When a straight line meet a circle on two coincident points then it is called the tangent to a circle. Here, you will learn condition of line to be a tangent  to a circle and equation of tangent to a circle with example.

Condition of Tangency :

The line L = 0 touches the circle S = 0 if P the length of the perpendicular from the center to that line and radius of the circle r are equal i.e.

P = r

Equation of Tangent to a Circle Formula

(i)  The Tangent at a point (\(x_1,y_1\)) on the circle \(x^2\) + \(y^2\) = \(a^2\) is

\(xx_1 + yy_1\) = \(a^2\)

(ii) The Tangent at the point (acost, asint) on the circle \(x^2\) + \(y^2\) = \(a^2\) is

xcost + ysint = a

The point of intersection of the tangents at the points \(P(\alpha)\) and \(Q(\beta)\) is (\(acos{{\alpha + \beta}\over 2}\over cos{{\alpha – \beta}\over 2}\), \(asin{{\alpha + \beta}\over 2}\over cos{{\alpha – \beta}\over 2}\)).

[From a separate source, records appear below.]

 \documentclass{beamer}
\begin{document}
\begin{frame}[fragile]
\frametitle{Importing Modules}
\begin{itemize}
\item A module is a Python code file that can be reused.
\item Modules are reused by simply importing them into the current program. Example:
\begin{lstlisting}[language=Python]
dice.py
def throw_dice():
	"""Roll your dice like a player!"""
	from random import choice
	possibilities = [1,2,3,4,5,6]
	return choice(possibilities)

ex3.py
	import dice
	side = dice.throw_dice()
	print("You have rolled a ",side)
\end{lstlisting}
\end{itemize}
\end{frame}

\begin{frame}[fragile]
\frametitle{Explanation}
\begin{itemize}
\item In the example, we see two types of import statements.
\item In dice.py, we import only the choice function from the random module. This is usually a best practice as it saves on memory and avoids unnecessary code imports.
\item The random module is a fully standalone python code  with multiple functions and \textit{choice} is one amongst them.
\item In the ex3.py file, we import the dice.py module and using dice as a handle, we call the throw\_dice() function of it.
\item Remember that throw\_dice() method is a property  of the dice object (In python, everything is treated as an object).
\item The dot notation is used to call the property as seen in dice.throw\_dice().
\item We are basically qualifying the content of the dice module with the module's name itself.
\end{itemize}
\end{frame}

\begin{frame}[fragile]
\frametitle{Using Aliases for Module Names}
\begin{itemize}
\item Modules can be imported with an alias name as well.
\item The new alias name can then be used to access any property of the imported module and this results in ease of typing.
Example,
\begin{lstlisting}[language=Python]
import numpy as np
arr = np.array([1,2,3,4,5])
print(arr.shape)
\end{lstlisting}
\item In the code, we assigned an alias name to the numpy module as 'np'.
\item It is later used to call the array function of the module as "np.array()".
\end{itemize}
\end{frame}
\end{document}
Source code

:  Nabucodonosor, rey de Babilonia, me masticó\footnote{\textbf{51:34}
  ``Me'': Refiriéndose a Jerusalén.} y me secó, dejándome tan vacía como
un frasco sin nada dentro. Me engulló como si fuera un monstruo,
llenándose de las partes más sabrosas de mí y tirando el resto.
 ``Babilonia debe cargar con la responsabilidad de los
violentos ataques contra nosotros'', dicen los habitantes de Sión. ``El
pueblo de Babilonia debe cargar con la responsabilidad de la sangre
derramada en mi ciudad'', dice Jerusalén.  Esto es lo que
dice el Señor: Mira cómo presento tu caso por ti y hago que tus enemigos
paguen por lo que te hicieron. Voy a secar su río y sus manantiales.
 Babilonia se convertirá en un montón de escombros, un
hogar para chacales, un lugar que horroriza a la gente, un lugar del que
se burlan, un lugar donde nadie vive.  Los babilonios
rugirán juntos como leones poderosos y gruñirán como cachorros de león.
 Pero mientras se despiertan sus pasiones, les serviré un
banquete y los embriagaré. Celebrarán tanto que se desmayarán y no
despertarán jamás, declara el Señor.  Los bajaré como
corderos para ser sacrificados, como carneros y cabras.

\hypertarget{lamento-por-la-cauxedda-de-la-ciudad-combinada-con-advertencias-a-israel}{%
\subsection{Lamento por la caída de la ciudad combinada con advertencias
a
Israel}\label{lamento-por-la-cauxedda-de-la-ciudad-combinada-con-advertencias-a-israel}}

(iii) The equation of tangent at the points (\(x_1,y_1\)) on the circle \(x^2 + y^2 + 2gx + 2fy + c\) = 0 is

\(xx_1\) + \(yy_1\) + \(g(x + x_1)\) + \(f(y + y_1)\) + c = 0

(iv)  If line y = mx + c is a straight line touching the circle \(x^2\) + \(y^2\) = \(a^2\), then

c = \(\pm a\sqrt{1 + m^2}\)

and contact points are

(\(\mp am\over \sqrt{1 + m^2}\), \(\pm a\over sqrt{1 + m^2}\))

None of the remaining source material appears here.